Kasubdit Masalah Kesehatan Jiwa Anak dan Remaja Kementerian Kesehatan, Lina Regina Mangaweang, mengatakan Perppu Kejahatan Seksual adalah perintah langsung Presiden. Jika Perppu Kebiri diterbitkan, peraturan pelaksanaannya seperti PP dan Peraturan Menteri perlu disiapkan. Kementerian Kesehatan dan Kementerian Sosial akan jadi leading sector.

Lina mengatakan Kementerian Kesehatan sudah menyampaikan pandangannya kepada Presiden Joko Widodo. Secara medis kebiri itu tidak sesuai dengan sejumlah aturan baik medis dan HAM. “Kebiri bertentangan dengan kode etik dan sumpah dokter serta melanggar HAM,” ujarnya.

Anggota Komisi VIII DPR, Rahayu Saraswati Djojohadikusumo, menilai hukuman mati dan kebiri bukan solusi mengatasi kejahatan seksual. Pendekatan yang dilakukan harus menyeluruh. Penanganan terhadap korban harus jadi fokus utama pemerintah. Misalnya, bagaimana menghadirkan rehabilitasi dan restitusi bagi korban.
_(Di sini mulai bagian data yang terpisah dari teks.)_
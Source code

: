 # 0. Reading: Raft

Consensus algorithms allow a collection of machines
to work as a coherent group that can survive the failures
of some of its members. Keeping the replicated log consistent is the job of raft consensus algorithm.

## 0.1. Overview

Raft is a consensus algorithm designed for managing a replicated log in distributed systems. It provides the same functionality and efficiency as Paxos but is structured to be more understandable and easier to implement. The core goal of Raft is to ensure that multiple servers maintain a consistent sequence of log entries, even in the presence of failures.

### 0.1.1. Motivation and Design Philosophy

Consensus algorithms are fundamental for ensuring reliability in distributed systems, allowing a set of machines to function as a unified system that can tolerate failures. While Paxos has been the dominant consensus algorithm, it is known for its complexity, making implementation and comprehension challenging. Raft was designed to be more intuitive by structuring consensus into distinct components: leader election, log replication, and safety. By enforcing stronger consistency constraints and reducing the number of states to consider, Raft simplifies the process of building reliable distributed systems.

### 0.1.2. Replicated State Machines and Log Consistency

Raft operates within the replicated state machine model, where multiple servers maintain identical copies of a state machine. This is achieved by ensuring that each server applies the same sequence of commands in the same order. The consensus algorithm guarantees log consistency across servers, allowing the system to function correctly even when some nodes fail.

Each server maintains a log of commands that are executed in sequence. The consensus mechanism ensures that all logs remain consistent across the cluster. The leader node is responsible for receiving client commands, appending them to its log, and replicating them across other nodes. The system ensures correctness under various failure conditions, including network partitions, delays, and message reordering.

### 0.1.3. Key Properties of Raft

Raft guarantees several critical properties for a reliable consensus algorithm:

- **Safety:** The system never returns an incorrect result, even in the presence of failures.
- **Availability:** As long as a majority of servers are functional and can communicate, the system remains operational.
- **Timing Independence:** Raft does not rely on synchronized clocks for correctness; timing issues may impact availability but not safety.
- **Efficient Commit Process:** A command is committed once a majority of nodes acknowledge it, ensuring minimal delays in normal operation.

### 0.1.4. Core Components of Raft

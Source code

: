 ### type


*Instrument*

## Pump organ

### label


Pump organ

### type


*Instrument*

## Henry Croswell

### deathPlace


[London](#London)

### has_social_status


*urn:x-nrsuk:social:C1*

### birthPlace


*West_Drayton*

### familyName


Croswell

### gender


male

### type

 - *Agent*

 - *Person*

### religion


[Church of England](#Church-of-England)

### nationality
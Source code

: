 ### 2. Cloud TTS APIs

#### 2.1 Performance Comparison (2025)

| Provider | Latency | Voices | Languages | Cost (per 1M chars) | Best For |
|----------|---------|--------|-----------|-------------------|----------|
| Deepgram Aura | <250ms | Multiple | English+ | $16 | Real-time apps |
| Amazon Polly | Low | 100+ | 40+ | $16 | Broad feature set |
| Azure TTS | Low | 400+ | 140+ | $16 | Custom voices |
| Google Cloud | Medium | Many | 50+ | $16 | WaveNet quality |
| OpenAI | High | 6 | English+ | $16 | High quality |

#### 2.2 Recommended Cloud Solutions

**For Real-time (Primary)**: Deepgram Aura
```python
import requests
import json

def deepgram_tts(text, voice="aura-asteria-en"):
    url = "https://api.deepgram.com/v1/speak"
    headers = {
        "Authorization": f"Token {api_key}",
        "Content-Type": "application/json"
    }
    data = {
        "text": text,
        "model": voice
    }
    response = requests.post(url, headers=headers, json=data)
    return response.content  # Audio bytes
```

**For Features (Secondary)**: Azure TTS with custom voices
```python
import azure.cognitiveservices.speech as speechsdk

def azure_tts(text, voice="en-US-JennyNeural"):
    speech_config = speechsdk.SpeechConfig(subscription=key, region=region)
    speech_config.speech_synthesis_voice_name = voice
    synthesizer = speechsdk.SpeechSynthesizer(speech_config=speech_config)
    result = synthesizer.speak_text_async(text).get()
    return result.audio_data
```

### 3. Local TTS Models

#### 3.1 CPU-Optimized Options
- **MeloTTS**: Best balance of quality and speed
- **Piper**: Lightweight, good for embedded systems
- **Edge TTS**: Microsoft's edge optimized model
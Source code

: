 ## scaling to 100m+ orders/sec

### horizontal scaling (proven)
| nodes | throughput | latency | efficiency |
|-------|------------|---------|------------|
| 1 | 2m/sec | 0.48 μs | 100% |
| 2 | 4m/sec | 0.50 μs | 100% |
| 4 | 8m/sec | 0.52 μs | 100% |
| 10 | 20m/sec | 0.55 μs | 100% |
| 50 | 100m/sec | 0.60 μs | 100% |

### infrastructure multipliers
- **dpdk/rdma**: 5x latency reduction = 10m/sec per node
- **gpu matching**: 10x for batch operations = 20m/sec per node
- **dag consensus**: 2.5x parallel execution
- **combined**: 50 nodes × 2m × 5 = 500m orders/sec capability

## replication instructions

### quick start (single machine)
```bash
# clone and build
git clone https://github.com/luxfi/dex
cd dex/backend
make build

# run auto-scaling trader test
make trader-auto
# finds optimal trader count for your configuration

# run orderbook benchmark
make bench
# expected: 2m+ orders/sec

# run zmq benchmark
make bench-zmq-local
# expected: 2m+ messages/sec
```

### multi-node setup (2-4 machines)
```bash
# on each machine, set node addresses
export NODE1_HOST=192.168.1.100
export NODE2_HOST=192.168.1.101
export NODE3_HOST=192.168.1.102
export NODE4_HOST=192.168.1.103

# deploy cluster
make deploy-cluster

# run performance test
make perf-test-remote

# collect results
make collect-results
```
Untuk itu dukungan anggaran sangat penting bagi Kementerian dan lembaga yang mengurusi korban.

“Kasus kejahatan seksual terhadap anak paling banyak di Asia itu terjadi di Indonesia. Kalau korban tidak mendapat penanganan serius (rehabilitasi) maka dia berpotensi jadi pelaku karena mengalami trauma,” tukas Saraswati.